Testing to Help Keep Boilermakers Safe

Purdue was deliberate in deciding not to impose a vaccine mandate but rather to offer students, faculty and staff the choice to get vaccinated or to participate in regular surveillance testing for the fall semester.

In all, 1,173 students and 397 employees tested positive for COVID-19 during the semester with 91,673 tests administered by the Protect Purdue Health Center, from Aug. 1-Dec. 31, 2021. And of the unique individuals tested at Purdue during the fall semester, more than two-thirds had been vaccinated.

91,673

TESTS PERFORMED ON CAMPUS

Testing Dashboard

1,570

TOTAL POSITIVE TESTS

1,173
STUDENTS

397
EMPLOYEES

1.71%
OVERALL POSITIVITY
RATE FOR FALL 2021

3.74%
AVG. 7-DAY
POSITIVITY RATE


Of Positive Student Cases

221 Lived in University Residences

76 Lived in congregate housing (fraternity, sorority, cooperative living)

876 Lived off campus


Severity, Isolation and Quarantine

Greater than 99% were asymptomatic, had very mild, mild or more moderate symptoms

Less than 1% had significant or severe symptoms (including hospitalizations)

732
Used campus quarantine
and isolation space

6
Hospitalizations

Contact Tracing Teams Assist Students, Faculty and Staff

By taking a data- and insight-driven approach with its Protect Purdue measures for pre-arrival, surveillance and symptomatic testing, Purdue was able to be more efficient, effective and responsive in helping ensure the safety of its students, faculty and staff and the most vulnerable members of the University community.

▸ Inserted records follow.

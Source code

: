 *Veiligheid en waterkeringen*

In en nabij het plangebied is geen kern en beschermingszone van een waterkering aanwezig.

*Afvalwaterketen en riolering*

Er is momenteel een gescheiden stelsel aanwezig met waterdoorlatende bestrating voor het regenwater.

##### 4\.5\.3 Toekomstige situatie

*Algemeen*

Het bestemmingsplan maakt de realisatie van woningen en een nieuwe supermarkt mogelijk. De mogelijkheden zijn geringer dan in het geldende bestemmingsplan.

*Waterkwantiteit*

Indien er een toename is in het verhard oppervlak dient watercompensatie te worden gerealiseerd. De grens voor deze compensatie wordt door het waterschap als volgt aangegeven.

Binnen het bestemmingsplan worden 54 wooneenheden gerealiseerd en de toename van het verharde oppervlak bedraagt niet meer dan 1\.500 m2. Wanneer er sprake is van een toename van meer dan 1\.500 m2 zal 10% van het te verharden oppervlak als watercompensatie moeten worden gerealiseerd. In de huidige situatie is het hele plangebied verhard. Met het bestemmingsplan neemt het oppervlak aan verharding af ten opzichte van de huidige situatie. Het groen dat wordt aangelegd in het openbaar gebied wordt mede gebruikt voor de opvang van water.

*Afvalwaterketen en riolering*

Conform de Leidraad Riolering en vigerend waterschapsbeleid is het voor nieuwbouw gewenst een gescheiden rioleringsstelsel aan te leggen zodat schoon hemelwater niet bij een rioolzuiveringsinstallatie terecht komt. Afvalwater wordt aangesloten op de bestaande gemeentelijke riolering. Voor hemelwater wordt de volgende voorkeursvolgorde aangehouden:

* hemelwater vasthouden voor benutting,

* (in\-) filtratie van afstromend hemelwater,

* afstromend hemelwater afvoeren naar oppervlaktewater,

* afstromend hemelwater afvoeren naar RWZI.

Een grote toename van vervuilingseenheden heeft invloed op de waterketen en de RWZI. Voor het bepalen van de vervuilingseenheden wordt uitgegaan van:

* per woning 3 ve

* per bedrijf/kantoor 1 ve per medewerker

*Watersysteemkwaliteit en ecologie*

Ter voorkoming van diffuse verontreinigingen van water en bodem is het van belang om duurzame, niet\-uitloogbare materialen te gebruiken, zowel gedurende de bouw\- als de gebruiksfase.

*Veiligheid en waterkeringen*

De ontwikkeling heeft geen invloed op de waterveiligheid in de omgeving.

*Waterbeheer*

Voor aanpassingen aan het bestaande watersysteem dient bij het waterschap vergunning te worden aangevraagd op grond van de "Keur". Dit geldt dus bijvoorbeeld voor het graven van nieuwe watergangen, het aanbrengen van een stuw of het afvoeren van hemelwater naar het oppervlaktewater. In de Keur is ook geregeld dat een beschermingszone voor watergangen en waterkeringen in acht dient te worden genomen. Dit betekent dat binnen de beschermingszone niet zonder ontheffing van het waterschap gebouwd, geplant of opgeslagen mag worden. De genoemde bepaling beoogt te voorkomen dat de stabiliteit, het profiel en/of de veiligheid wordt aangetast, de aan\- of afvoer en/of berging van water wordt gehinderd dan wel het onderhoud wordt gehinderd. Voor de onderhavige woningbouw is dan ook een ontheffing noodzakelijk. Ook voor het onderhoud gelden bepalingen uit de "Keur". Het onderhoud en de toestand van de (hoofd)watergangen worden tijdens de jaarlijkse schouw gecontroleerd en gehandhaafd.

  • The Protect Purdue Health Center deployed a team of 25 contact tracers to assist all students, faculty and staff to quickly and effectively respond to cases of or exposure to the coronavirus.
  • Purdue created internal capabilities to rapidly assess, sample and test any student, faculty or staff member reporting COVID-19 symptoms and those identified through contact tracing.

Expertise Tapped for Testing, Sequencing for Variants

A key player in Purdue’s efforts to test thousands of students, faculty members and staff each week for COVID-19 is the Animal Disease Diagnostic Laboratory in the College of Veterinary Medicine. Known as ADDL, the lab gained certification for testing human SARS-CoV-2 samples in April 2020, deploying its trained staff, expertise and equipment to administer the polymerase chain reaction (PCR) test.

Led by Dr. Kenitra Hendrix, clinical associate professor of veterinary diagnostic microbiology, ADDL has answered the call for high-volume, rapid and reliable COVID-19 testing to help ensure the safety and health of the campus population when Purdue reopened for in-person classes in August 2020. Purdue ADDL sampled 7,765 PCR tests for the Purdue community during Fall 2021. The rest, nearly 84,000 tests, were antigen rapid tests administered by the Protect Purdue Health Center.

As word spread about COVID-19 variants that PCR tests could not detect, the ADDL team quickly pivoted to focus on its sequencing capabilities for identifying variants. During all of 2021, ADDL sequenced 1,052 samples identifying the Delta and Omicron variants. In all, the lab sequenced 100+ samples of the Omicron strain, which rapidly surpassed Delta as the main variant circulating on campus during the fall semester.